The story involves Quadrant Homes, a subsidiary of the Weyerhaueser timber company. In 1988 the King County Council downzoned a large area including the 1,046-acre Redmond Ridge property, then known as Northgate. Instead of building one home per acre, landowners would need five to 10 acres for each home. After the council voted – but before the effective date of the ordinance – Quadrant filed applications to build 1,876 lots, and filed them in such a way as to keep the building rights intact indefinitely.
Then the Growth Management Act passed in 1990 and other regulations tightened to prevent suburban sprawl. By then it was too late.
Quadrant approached King County officials and offered a deal: Let us build some nicer, more modern subdivisions with some open space and other features that would be a little less hard on the environment. For example, Quadrant says, it left about 600 acres undeveloped that could have been built on under the vested zoning. It also left 200-foot vegetated buffers around wetlands when the code at the time called for only 50- to 100-foot buffers. Stricter protections for stormwater, groundwater and sensitive environmental areas also were incorporated, Quadrant points out. Also, only 1,500 homes were built instead of the 1,876 allowed, and 500 of those units were built under the county’s affordable housing requirements and priced to be affordable to households with incomes from 80 to 120 percent of the median income.

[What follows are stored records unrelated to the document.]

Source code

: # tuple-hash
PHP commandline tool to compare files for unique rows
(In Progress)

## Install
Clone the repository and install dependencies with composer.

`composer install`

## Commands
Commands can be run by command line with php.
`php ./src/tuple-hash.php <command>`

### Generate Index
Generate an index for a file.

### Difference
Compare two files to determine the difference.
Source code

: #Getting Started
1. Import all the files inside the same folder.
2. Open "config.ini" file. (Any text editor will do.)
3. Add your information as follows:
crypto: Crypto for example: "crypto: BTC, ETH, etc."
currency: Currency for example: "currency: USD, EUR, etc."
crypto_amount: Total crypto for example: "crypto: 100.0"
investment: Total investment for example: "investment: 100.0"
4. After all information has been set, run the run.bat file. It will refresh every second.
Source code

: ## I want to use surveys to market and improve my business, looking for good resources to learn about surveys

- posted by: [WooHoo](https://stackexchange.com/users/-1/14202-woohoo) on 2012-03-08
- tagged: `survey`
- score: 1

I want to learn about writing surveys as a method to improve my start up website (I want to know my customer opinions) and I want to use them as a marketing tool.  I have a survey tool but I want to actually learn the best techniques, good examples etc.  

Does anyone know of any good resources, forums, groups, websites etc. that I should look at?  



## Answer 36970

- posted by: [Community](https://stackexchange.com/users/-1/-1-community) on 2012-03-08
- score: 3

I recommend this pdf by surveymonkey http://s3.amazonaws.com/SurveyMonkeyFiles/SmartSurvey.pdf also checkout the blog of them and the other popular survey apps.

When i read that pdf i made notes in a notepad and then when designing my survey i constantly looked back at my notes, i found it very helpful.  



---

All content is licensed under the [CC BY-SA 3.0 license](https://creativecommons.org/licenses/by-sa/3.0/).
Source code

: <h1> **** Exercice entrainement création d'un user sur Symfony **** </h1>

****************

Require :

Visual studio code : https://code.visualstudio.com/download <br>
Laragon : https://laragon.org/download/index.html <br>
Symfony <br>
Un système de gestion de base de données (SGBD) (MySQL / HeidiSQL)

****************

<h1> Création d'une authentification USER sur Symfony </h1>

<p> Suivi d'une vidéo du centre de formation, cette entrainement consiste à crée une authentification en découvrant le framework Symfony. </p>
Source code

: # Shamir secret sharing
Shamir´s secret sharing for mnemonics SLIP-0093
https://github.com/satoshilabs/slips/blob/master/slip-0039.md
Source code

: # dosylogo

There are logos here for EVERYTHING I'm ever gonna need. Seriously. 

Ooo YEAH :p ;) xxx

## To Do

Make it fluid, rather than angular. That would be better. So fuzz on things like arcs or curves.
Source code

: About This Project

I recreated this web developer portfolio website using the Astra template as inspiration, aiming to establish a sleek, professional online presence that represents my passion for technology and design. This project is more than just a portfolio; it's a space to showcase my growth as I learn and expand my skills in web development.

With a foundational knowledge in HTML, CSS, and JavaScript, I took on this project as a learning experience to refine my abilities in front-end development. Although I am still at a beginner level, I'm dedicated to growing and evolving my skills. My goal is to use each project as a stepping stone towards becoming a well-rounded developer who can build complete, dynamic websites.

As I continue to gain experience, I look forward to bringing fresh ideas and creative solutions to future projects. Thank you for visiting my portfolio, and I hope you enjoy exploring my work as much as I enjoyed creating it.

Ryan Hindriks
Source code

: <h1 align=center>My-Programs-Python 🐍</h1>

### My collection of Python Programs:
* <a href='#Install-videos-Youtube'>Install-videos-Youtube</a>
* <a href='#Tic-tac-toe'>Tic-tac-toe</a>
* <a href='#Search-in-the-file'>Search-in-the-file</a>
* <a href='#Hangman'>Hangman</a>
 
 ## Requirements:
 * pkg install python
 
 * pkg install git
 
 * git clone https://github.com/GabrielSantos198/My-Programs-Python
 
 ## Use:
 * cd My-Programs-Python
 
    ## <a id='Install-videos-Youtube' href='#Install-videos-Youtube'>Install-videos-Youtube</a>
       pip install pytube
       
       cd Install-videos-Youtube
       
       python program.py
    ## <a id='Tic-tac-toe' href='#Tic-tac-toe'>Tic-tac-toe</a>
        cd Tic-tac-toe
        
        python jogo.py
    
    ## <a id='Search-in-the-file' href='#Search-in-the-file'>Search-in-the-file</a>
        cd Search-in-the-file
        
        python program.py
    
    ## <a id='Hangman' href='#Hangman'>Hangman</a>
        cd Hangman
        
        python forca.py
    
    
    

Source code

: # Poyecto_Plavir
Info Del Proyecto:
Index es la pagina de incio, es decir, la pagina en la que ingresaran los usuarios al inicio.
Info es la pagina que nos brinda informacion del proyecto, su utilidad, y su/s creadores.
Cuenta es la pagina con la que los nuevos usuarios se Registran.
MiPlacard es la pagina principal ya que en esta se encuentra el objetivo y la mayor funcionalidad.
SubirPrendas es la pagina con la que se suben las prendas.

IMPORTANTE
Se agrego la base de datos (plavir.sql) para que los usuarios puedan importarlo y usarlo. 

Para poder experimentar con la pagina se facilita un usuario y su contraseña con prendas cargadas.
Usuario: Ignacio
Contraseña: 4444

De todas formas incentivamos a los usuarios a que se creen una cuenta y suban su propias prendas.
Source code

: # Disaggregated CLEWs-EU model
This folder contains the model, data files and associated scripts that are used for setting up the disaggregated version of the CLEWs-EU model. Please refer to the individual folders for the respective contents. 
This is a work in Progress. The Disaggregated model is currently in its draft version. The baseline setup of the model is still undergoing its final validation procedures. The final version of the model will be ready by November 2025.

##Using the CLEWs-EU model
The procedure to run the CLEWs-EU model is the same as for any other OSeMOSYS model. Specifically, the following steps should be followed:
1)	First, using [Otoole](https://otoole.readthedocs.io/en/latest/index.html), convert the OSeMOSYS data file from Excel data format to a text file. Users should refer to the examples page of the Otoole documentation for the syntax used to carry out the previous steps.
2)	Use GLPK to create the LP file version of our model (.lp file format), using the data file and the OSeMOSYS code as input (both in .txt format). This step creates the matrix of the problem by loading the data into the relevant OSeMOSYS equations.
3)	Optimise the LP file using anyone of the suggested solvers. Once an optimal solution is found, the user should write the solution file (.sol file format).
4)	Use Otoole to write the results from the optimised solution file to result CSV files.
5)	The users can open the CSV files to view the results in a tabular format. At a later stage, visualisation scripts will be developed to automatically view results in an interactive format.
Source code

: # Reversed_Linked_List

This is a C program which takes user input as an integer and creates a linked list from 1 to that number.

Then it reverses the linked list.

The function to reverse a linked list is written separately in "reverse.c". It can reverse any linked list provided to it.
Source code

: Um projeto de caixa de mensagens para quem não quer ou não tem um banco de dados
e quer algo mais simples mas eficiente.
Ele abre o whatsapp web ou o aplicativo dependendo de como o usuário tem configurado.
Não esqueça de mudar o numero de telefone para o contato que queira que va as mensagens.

Quadrant says the development is not that far out in the country, just three miles east of Redmond. It’s more environmentally sensitive, the company says, than two neighboring subdivisions that were built before it that put one home on every acre.
The county was stuck – because of the vesting of the project – and the King County Council agreed, approving the development in 1996. That didn’t end the fighting, which continued for more than a decade. But it cemented in place a dense development far past the line where the Growth Management Act envisioned suburban growth ending.
Quadrant said it was building a development that would attract a significant amount of jobs, meaning many residents would not commute. But many jobs never materialized, so those commuters are on the road every day. Asked about how it turned out by The Seattle Times, former King County Executive Ron Sims said: “If we were at the point we are now, knowing what we know right now, I can assure you, you would not see the communities that we authorized.”
Quadrant says it lived up to its part of the bargain. It’s true that the “fully contained community” it promised didn’t bring the jobs it aimed for because the commercial area of the project has developed more slowly. But traffic counts on surrounding roads are 25 percent lower than projected, and Quadrant paid $26 million for road improvements for Redmond Ridge and a nearby development.